PROBLEM DETAILS
Write out the lines below once more, exactly as they appear. Do not include pictures.

DATA IN THIS EXERCISE
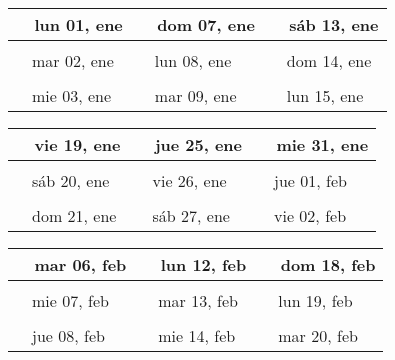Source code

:\documentclass[letterpaper,10pt]{article}
\begin{document}
\begin{tabular}{lll}
\\
{\ \ lun 01, ene\hspace{4.5cm}\vspace{2.25cm}} &{\ \ dom 07, ene\hspace{4.5cm}} &{\ \ sáb 13, ene\hspace{4.5cm}}
\\ \hline \\
{\ \ mar 02, ene\vspace{2.25cm}} & {\ \ lun 08, ene} & {\ \ dom 14, ene}
\\ \hline \\
{\ \ mie 03, ene\vspace{2.25cm}} & {\ \ mar 09, ene} & {\ \ lun 15, ene}
\\
\end{tabular}\par
\begin{tabular}{lll}
\\
{\ \ vie 19, ene\hspace{4.5cm}\vspace{2.25cm}} &{\ \ jue 25, ene\hspace{4.5cm}} &{\ \ mie 31, ene\hspace{4.5cm}}
\\ \hline \\
{\ \ sáb 20, ene\vspace{2.25cm}} & {\ \ vie 26, ene} & {\ \ jue 01, feb}
\\ \hline \\
{\ \ dom 21, ene\vspace{2.25cm}} & {\ \ sáb 27, ene} & {\ \ vie 02, feb}
\\
\end{tabular}\par
\begin{tabular}{lll}
\\
{\ \ mar 06, feb\hspace{4.5cm}\vspace{2.25cm}} &{\ \ lun 12, feb\hspace{4.5cm}} &{\ \ dom 18, feb\hspace{4.5cm}}
\\ \hline \\
{\ \ mie 07, feb\vspace{2.25cm}} & {\ \ mar 13, feb} & {\ \ lun 19, feb}
\\ \hline \\
{\ \ jue 08, feb\vspace{2.25cm}} & {\ \ mie 14, feb} & {\ \ mar 20, feb}
\\
\end{tabular}\par
\end{document}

ANSWER
Source code

:\documentclass[letterpaper,10pt]{article}
\begin{document}
\begin{tabular}{lll}
\\
{\ \ lun 01, ene\hspace{4.5cm}\vspace{2.25cm}} &{\ \ dom 07, ene\hspace{4.5cm}} &{\ \ sáb 13, ene\hspace{4.5cm}}
\\ \hline \\
{\ \ mar 02, ene\vspace{2.25cm}} & {\ \ lun 08, ene} & {\ \ dom 14, ene}
\\ \hline \\
{\ \ mie 03, ene\vspace{2.25cm}} & {\ \ mar 09, ene} & {\ \ lun 15, ene}
\\
\end{tabular}\par
\begin{tabular}{lll}
\\
{\ \ vie 19, ene\hspace{4.5cm}\vspace{2.25cm}} &{\ \ jue 25, ene\hspace{4.5cm}} &{\ \ mie 31, ene\hspace{4.5cm}}
\\ \hline \\
{\ \ sáb 20, ene\vspace{2.25cm}} & {\ \ vie 26, ene} & {\ \ jue 01, feb}
\\ \hline \\
{\ \ dom 21, ene\vspace{2.25cm}} & {\ \ sáb 27, ene} & {\ \ vie 02, feb}
\\
\end{tabular}\par
\begin{tabular}{lll}
\\
{\ \ mar 06, feb\hspace{4.5cm}\vspace{2.25cm}} &{\ \ lun 12, feb\hspace{4.5cm}} &{\ \ dom 18, feb\hspace{4.5cm}}
\\ \hline \\
{\ \ mie 07, feb\vspace{2.25cm}} & {\ \ mar 13, feb} & {\ \ lun 19, feb}
\\ \hline \\
{\ \ jue 08, feb\vspace{2.25cm}} & {\ \ mie 14, feb} & {\ \ mar 20, feb}
\\
\end{tabular}\par
\end{document}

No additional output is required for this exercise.